A combination of violations and warnings can establish the licensee’s knowledge of her legal
obligations. See Sturdy, 129 F.3d at 122 (finding awareness after two inspections revealing violations,
a warning letter, and a warning conference); Breit & Johnson Sporting Goods, Inc. v. Ashcroft, 320
F. Supp. 2d 671, 679 (N.D. Ill. 2004) (history of violations during three compliance inspections with
two warning conferences sufficient to establish willingness). In terms of awareness, eight of the
violations recorded during ATF’s 2009 inspection of The Gun Shop were repeat offenses.
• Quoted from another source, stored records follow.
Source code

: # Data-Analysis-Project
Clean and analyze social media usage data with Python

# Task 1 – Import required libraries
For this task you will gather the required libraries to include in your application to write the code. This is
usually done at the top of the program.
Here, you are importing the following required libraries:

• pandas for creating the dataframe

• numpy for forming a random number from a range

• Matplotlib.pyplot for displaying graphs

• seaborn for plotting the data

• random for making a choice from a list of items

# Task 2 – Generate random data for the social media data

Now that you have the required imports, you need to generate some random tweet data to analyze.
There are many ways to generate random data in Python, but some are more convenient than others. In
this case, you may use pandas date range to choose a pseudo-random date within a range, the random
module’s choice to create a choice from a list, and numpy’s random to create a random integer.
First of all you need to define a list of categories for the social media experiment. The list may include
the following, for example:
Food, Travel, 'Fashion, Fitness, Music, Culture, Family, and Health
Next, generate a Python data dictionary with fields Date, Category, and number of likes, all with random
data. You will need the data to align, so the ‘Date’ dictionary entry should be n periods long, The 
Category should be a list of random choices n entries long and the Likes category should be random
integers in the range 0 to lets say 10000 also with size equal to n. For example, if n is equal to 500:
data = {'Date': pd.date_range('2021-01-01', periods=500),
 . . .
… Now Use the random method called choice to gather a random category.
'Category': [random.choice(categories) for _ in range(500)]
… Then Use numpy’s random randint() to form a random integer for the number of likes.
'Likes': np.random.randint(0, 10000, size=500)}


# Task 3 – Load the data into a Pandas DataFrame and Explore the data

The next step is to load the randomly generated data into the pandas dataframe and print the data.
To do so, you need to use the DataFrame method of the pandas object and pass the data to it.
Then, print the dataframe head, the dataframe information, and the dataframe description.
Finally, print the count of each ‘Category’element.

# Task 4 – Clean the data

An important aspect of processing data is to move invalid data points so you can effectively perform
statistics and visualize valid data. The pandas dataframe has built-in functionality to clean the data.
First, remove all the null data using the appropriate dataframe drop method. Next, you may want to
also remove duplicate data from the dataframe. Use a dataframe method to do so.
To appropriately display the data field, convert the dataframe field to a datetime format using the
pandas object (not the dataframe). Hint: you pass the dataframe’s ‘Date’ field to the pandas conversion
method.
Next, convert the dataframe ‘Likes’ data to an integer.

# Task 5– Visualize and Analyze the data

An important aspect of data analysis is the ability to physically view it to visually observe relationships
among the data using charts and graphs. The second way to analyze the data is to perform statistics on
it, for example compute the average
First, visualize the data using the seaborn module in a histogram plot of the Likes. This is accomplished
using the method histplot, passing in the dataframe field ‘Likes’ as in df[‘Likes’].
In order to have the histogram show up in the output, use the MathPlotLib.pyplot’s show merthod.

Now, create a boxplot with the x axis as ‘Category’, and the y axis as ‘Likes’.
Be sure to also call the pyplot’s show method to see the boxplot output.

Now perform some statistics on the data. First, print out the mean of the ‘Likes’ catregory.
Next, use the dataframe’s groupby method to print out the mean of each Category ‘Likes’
In this
regard, ATF had previously cited The Gun Shop or noted violations for: (1) failure to record the
acquisition of firearms in 1989, 2002, 2005, and 2007, with warning conferences in 2002, 2005, and
2007; (2) failure to record or properly record the disposition of firearms in 1989, 1991, 2002, 2005,
and 2007, with warning conferences in 2002, 2005, and 2007; (3) failure to obtain a properly
executed ATF Form 4473 in 1988, 1989, 1991, 2002, and 2007, with a warning conference in 2007;
(4) failure to examine and record an identification document presented by firearm purchasers in 2007,
with a warning conference; (5) failure to record information received from the NICS on ATF Form
4473 in 2007, with a warning conference; (6) failure to sign and record date of transfer on ATF Form
4473 in 2002 and 2007, with warning conferences each time; (7) failure to obtain recertification
signature and date, failure to record name and address of licensee and licensee’s license number, and
failure to record name and title of transferee in 2007, with a warning conference; and (8) failure to
prepare and file a report of multiple sales in 2002 and 2007, with warning conferences each time. Def.
Ex. 6 at 324-28; Def. Ex. 7 at 335-36, 339-40, 343-44, 348-51, 357.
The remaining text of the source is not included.